_Instructions for the task_
From the entries below, return exactly the lines beginning at the one that contains "## Performance Optimisations" and ending at the one that contains "- **Object Pooling**: Reuse", both of them included, and only those lines.

++++ Exercise input ++++

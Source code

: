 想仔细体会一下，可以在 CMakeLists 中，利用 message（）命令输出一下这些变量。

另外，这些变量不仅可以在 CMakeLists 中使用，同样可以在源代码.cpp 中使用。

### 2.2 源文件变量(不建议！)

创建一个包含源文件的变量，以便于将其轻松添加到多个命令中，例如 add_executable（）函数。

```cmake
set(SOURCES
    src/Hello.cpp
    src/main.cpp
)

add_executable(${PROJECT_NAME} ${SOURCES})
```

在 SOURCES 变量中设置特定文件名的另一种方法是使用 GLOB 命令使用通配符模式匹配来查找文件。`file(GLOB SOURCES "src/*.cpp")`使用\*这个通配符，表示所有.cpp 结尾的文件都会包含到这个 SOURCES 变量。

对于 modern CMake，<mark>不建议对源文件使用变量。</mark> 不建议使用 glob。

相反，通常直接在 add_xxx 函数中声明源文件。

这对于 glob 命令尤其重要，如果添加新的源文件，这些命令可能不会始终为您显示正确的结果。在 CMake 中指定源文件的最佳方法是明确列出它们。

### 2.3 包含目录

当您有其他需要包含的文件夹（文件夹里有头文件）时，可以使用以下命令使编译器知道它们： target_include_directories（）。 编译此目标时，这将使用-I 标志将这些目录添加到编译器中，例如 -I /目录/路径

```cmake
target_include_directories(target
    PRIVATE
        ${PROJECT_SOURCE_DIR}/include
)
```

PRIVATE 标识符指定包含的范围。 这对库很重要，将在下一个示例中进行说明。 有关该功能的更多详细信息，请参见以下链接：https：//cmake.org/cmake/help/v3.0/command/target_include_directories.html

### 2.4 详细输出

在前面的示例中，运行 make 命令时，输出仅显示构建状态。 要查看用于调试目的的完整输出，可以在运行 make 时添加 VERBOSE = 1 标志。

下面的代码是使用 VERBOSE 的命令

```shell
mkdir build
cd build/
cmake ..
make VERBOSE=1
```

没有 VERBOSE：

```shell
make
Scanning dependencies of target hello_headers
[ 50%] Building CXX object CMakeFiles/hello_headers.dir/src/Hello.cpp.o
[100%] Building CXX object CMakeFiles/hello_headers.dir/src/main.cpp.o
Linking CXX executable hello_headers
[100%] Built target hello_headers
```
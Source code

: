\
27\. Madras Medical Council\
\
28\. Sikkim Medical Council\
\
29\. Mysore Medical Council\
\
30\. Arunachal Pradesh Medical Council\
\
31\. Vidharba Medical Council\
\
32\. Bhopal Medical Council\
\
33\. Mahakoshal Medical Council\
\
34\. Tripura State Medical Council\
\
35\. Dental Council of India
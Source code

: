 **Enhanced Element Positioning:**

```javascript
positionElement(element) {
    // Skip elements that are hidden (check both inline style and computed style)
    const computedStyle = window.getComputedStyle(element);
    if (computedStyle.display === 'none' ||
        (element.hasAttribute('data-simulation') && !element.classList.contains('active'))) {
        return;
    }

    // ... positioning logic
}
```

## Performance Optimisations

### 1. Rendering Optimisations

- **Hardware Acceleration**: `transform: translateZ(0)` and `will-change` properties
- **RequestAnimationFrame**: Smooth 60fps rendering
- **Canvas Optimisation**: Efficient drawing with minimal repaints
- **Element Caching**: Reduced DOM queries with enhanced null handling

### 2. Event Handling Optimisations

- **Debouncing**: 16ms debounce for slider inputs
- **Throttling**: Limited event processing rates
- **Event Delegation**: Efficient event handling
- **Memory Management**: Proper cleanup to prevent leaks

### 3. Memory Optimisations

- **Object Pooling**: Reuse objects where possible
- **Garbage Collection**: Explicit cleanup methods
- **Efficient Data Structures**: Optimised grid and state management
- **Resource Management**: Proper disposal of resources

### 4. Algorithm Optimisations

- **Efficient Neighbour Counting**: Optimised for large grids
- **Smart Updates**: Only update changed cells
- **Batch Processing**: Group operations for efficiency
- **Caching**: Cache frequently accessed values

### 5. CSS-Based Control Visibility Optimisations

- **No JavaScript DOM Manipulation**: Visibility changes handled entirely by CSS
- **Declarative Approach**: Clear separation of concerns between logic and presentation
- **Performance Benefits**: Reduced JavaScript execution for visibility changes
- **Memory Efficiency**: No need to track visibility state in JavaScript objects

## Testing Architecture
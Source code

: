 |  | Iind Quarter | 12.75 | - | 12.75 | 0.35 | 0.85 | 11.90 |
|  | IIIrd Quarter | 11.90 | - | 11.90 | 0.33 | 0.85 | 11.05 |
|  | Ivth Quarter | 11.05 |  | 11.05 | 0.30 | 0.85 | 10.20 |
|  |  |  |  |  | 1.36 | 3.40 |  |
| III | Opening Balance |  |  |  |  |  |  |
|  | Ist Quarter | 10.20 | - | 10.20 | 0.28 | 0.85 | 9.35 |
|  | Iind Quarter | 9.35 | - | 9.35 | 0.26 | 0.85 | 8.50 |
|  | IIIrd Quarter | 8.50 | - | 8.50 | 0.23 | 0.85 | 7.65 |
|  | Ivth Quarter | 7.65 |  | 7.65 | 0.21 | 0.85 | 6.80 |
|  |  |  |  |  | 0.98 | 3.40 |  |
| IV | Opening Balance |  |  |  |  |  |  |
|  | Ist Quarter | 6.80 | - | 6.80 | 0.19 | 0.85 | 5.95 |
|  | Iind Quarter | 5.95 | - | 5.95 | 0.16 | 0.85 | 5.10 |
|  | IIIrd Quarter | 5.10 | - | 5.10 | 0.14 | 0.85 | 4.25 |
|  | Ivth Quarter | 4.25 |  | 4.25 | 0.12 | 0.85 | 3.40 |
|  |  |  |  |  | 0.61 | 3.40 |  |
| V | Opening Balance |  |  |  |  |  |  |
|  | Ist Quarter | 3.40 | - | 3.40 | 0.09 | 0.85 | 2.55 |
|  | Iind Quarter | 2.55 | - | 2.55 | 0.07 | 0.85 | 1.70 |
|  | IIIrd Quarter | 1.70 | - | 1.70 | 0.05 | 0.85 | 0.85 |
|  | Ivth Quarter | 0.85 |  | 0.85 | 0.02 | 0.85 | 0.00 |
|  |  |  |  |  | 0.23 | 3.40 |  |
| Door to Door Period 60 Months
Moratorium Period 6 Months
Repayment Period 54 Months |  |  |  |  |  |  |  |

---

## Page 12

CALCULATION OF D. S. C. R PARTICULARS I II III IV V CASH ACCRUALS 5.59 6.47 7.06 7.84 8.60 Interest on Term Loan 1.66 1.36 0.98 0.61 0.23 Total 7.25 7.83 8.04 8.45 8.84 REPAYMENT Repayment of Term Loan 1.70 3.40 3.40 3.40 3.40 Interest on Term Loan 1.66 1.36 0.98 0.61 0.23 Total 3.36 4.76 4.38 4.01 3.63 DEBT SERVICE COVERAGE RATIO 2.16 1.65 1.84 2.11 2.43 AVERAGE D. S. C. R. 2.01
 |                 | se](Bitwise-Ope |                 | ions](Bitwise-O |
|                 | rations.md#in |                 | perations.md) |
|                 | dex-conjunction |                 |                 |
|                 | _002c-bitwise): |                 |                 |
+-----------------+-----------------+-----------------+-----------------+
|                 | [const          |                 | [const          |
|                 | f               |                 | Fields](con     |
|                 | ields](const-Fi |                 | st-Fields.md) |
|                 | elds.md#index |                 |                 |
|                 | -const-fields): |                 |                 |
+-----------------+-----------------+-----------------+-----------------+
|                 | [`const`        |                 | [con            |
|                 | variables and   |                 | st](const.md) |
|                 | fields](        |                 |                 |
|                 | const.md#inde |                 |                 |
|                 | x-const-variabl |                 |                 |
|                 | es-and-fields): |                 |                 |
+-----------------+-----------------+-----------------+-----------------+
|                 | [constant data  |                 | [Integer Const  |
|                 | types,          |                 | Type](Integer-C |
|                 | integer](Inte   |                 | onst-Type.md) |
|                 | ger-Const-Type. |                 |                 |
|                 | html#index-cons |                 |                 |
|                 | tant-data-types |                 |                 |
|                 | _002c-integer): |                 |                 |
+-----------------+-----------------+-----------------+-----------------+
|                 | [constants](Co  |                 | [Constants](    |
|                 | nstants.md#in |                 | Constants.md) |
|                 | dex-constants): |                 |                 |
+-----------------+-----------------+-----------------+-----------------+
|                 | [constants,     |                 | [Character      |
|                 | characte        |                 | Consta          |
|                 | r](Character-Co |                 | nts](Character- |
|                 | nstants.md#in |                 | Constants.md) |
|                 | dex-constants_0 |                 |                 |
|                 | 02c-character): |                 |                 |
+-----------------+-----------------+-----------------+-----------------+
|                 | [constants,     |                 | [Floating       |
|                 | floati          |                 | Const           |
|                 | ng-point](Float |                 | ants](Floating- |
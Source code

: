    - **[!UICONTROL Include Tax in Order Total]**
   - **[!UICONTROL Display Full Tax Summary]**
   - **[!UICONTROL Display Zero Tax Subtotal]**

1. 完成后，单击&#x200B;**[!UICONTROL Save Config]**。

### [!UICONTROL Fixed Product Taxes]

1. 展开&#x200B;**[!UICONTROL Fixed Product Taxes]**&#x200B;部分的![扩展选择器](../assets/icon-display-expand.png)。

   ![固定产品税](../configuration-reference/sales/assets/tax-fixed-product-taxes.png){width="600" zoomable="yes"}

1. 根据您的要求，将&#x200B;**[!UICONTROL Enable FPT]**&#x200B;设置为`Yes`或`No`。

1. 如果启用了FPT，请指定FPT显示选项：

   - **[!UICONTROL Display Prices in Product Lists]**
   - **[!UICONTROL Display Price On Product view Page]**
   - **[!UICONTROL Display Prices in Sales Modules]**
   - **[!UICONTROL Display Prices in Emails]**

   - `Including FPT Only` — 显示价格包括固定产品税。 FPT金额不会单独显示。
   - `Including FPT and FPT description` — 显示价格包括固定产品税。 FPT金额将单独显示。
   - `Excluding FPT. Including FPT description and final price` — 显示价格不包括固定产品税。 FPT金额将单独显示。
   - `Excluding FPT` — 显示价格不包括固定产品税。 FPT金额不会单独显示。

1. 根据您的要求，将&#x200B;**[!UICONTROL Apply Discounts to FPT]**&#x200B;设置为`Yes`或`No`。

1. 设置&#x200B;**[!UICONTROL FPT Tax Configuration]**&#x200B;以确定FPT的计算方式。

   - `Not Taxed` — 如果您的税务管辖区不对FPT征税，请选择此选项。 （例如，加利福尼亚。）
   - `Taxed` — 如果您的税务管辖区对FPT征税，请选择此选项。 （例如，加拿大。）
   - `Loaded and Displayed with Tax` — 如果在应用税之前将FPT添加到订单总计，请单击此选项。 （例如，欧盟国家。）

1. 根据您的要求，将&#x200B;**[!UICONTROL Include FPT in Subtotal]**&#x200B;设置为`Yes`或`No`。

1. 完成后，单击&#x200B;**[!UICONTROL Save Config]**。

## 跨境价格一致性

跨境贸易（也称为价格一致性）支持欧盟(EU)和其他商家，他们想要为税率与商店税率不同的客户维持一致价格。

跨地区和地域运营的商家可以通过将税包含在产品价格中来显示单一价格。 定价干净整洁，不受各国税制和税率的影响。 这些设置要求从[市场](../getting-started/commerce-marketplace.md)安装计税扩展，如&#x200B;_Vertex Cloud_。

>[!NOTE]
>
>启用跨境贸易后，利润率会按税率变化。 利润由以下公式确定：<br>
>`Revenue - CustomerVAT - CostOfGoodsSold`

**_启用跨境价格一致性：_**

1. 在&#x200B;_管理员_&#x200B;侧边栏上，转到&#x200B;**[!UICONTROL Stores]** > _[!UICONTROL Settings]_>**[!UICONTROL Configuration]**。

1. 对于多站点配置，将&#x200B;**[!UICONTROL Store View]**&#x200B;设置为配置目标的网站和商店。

++++

_Solution for this task_
## Performance Optimisations

### 1. Rendering Optimisations

- **Hardware Acceleration**: `transform: translateZ(0)` and `will-change` properties
- **RequestAnimationFrame**: Smooth 60fps rendering
- **Canvas Optimisation**: Efficient drawing with minimal repaints
- **Element Caching**: Reduced DOM queries with enhanced null handling

### 2. Event Handling Optimisations

- **Debouncing**: 16ms debounce for slider inputs
- **Throttling**: Limited event processing rates
- **Event Delegation**: Efficient event handling
- **Memory Management**: Proper cleanup to prevent leaks

### 3. Memory Optimisations

- **Object Pooling**: Reuse objects where possible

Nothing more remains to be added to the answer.